The deal came as a setback for Lukoil, which had petitioned a court in the Canadian province of Alberta to block the acquisition on grounds that Lukoil had a preemptive right to take full control of Turgai Petroleum, a subsidiary jointly owned by Lukoil and PetroKazakhstan. Lukoil had also indicated it was prepared to match CNPC’s bid for PetroKazakhstan, which produces 150,000 barrels per day, or around 12% of oil production from Kazakhstan.

Lukoil and PetroKazakhstan have a long-running dispute regarding their Turgai joint venture. On July 6, 2004, PetroKazakhstan requested arbitration with the Stockholm Arbitration Institute against Lukoil, seeking compensation for lost profits that PetroKazakhstan would have received as a 50% shareholder of Turgai Petroleumhad Lukoil financed the joint venture. PetroKazakhstan claimed $200 million in damages. In April 2005, Lukoil Overseas Kumkol BV and Turgai Petroleum also requested Stockholm arbitration against PetroKazakhstan.

Also last fall, Lukoil acquired the Toronto-listed firm Nelson Resources, which pumps one percent of Kazakhstan’s oil, in a $2 billion transaction. Nelson has stakes in several oil firms and fields in Kazakhstan, including the Alibekmola, Kozhasai, Zhambai, North Buzachi, Karakuduk, and Arman fields. It said its net proven and probable reserves are around 270 million barrels, but its total reserves in place could be potentially as high as 2 billion barrels.

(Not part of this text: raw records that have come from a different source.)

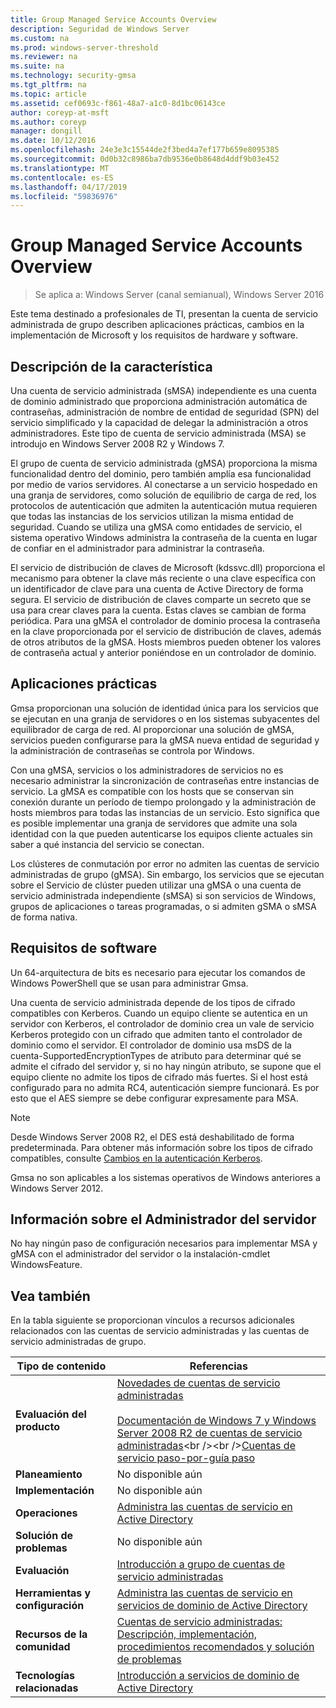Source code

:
 ```yaml
---
title: Group Managed Service Accounts Overview
description: Seguridad de Windows Server
ms.custom: na
ms.prod: windows-server-threshold
ms.reviewer: na
ms.suite: na
ms.technology: security-gmsa
ms.tgt_pltfrm: na
ms.topic: article
ms.assetid: cef0693c-f861-48a7-a1c0-8d1bc06143ce
author: coreyp-at-msft
ms.author: coreyp
manager: dongill
ms.date: 10/12/2016
ms.openlocfilehash: 24e3e3c15544de2f3bed4a7ef177b659e8095385
ms.sourcegitcommit: 0d0b32c8986ba7db9536e0b8648d4ddf9b03e452
ms.translationtype: MT
ms.contentlocale: es-ES
ms.lasthandoff: 04/17/2019
ms.locfileid: "59836976"
---
```

# <a name="group-managed-service-accounts-overview"></a>Group Managed Service Accounts Overview

>Se aplica a: Windows Server (canal semianual), Windows Server 2016

Este tema destinado a profesionales de TI, presentan la cuenta de servicio administrada de grupo describen aplicaciones prácticas, cambios en la implementación de Microsoft y los requisitos de hardware y software.


## <a name="BKMK_OVER"></a>Descripción de la característica
Una cuenta de servicio administrada (sMSA) independiente es una cuenta de dominio administrado que proporciona administración automática de contraseñas, administración de nombre de entidad de seguridad (SPN) del servicio simplificado y la capacidad de delegar la administración a otros administradores. Este tipo de cuenta de servicio administrada (MSA) se introdujo en Windows Server 2008 R2 y Windows 7.

El grupo de cuenta de servicio administrada (gMSA) proporciona la misma funcionalidad dentro del dominio, pero también amplía esa funcionalidad por medio de varios servidores. Al conectarse a un servicio hospedado en una granja de servidores, como solución de equilibrio de carga de red, los protocolos de autenticación que admiten la autenticación mutua requieren que todas las instancias de los servicios utilizan la misma entidad de seguridad. Cuando se utiliza una gMSA como entidades de servicio, el sistema operativo Windows administra la contraseña de la cuenta en lugar de confiar en el administrador para administrar la contraseña.

El servicio de distribución de claves de Microsoft \(kdssvc.dll\) proporciona el mecanismo para obtener la clave más reciente o una clave específica con un identificador de clave para una cuenta de Active Directory de forma segura. El servicio de distribución de claves comparte un secreto que se usa para crear claves para la cuenta. Estas claves se cambian de forma periódica. Para una gMSA el controlador de dominio procesa la contraseña en la clave proporcionada por el servicio de distribución de claves, además de otros atributos de la gMSA.  Hosts miembros pueden obtener los valores de contraseña actual y anterior poniéndose en un controlador de dominio.

## <a name="BKMK_APP"></a>Aplicaciones prácticas
Gmsa proporcionan una solución de identidad única para los servicios que se ejecutan en una granja de servidores o en los sistemas subyacentes del equilibrador de carga de red. Al proporcionar una solución de gMSA, servicios pueden configurarse para la gMSA nueva entidad de seguridad y la administración de contraseñas se controla por Windows.

Con una gMSA, servicios o los administradores de servicios no es necesario administrar la sincronización de contraseñas entre instancias de servicio. La gMSA es compatible con los hosts que se conservan sin conexión durante un período de tiempo prolongado y la administración de hosts miembros para todas las instancias de un servicio. Esto significa que es posible implementar una granja de servidores que admite una sola identidad con la que pueden autenticarse los equipos cliente actuales sin saber a qué instancia del servicio se conectan.

Los clústeres de conmutación por error no admiten las cuentas de servicio administradas de grupo (gMSA). Sin embargo, los servicios que se ejecutan sobre el Servicio de clúster pueden utilizar una gMSA o una cuenta de servicio administrada independiente (sMSA) si son servicios de Windows, grupos de aplicaciones o tareas programadas, o si admiten gSMA o sMSA de forma nativa.

## <a name="BKMK_SOFT"></a>Requisitos de software

Un 64\-arquitectura de bits es necesario para ejecutar los comandos de Windows PowerShell que se usan para administrar Gmsa.

Una cuenta de servicio administrada depende de los tipos de cifrado compatibles con Kerberos. Cuando un equipo cliente se autentica en un servidor con Kerberos, el controlador de dominio crea un vale de servicio Kerberos protegido con un cifrado que admiten tanto el controlador de dominio como el servidor. El controlador de dominio usa msDS de la cuenta\-SupportedEncryptionTypes de atributo para determinar qué se admite el cifrado del servidor y, si no hay ningún atributo, se supone que el equipo cliente no admite los tipos de cifrado más fuertes. Si el host está configurado para no admita RC4, autenticación siempre funcionará. Es por esto que el AES siempre se debe configurar expresamente para MSA.

> [!NOTE]
> Desde Windows Server 2008 R2, el DES está deshabilitado de forma predeterminada. Para obtener más información sobre los tipos de cifrado compatibles, consulte [Cambios en la autenticación Kerberos](https://technet.microsoft.com/library/dd560670(WS.10).aspx).

Gmsa no son aplicables a los sistemas operativos de Windows anteriores a Windows Server 2012.

## <a name="server-manager-information"></a>Información sobre el Administrador del servidor
No hay ningún paso de configuración necesarios para implementar MSA y gMSA con el administrador del servidor o la instalación\-cmdlet WindowsFeature.

## <a name="BKMK_LINKS"></a>Vea también
En la tabla siguiente se proporcionan vínculos a recursos adicionales relacionados con las cuentas de servicio administradas y las cuentas de servicio administradas de grupo.

|Tipo de contenido|Referencias|
|--------|-------|
|**Evaluación del producto**|[Novedades de cuentas de servicio administradas](what-s-new-for-managed-service-accounts.md)<br /><br />[Documentación de Windows 7 y Windows Server 2008 R2 de cuentas de servicio administradas](https://technet.microsoft.com/library/ff641731(v=ws.10).aspx)<br /><br />[Cuentas de servicio paso\-por\-guía paso](https://technet.microsoft.com/library/dd548356(v=ws.10).aspx)|
|**Planeamiento**|No disponible aún|
|**Implementación**|No disponible aún|
|**Operaciones**|[Administra las cuentas de servicio en Active Directory](https://technet.microsoft.com/library/dd378925(v=ws.10).aspx)|
|**Solución de problemas**|No disponible aún|
|**Evaluación**|[Introducción a grupo de cuentas de servicio administradas](getting-started-with-group-managed-service-accounts.md)|
|**Herramientas y configuración**|[Administra las cuentas de servicio en servicios de dominio de Active Directory](https://technet.microsoft.com/library/dd378925(v=WS.10).aspx)|
|**Recursos de la comunidad**|[Cuentas de servicio administradas: Descripción, implementación, procedimientos recomendados y solución de problemas](http://blogs.technet.com/b/askds/archive/2009/09/10/managed-service-accounts-understanding-implementing-best-practices-and-troubleshooting.aspx)|
|**Tecnologías relacionadas**|[Introducción a servicios de dominio de Active Directory](active-directory-domain-services-overview.md)|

Lukoil has invested $4.5 billion in Kazakhstan, including the Nelson deal, and wants to buy more assets in Kazakhstan. Last October, Lukoil indicated plans to spend $550 million to $700 million in the next five years to increase production at Nelson. Lukoil oil output outside Russia rose 31% after Lukoil acquired Nelson Resources. Hence Lukoil is understood to have sufficient motivation to seek ways to funnel crude to China.

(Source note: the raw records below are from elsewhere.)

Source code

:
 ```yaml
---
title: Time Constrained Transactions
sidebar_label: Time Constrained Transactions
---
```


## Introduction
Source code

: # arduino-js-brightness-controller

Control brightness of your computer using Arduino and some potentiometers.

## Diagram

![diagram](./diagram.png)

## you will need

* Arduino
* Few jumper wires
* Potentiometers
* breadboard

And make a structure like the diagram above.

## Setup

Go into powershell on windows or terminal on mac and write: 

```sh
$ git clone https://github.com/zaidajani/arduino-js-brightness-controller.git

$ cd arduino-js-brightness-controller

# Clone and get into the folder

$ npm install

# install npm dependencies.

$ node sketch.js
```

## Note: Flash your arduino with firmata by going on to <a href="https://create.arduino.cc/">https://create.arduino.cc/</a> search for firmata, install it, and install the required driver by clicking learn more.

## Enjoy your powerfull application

In the meantime, China also appeared keen to indicate it already uses a pipeline route to import crude, an alternative to maritime supply routes from the volatile Middle East. Chinese media reported that first Kazakh oil arrived at Alashankou in Xinjiang on April 30. The development “marked the beginning of cross-border land oil supply from other countries,” the People’s Daily commented (People’s Daily, April 28).

China views Atasu-Alashankou as the first phase of the 3,000-kilometer-long Kazakhstan-China oil pipeline that will run from Atyrau on the Caspian Sea through Kenkiyak; and it could be eventually be extended to China’s Dushanzi Oil Refinery in Xinjiang. According to Xia Yishan, head of China’s Energy Strategy Research Institute, the Chinese section of the oil pipeline from the Alashankou to Dushanzi is ready to receive the oil now. Xia said only one-half of the initial 10 million tons of crude oil per year would be supplied by Kazakhstan, while the other half would come from Russia.

The Atasu-Alashankou pipeline has given the Central Asia states new opportunities for energy cooperation within the framework of the Shanghai Cooperation Organization. Meanwhile, early oil supplies from Kazakhstan seemingly hastened the construction of the Russian Taishet-Nakhodka pipeline (People’s Daily, April 28). Therefore, China’s official mouthpiece indicated Beijing’s preference for multiple sources of hydrocarbon supplies and pipeline routes from Central Asia and Siberia.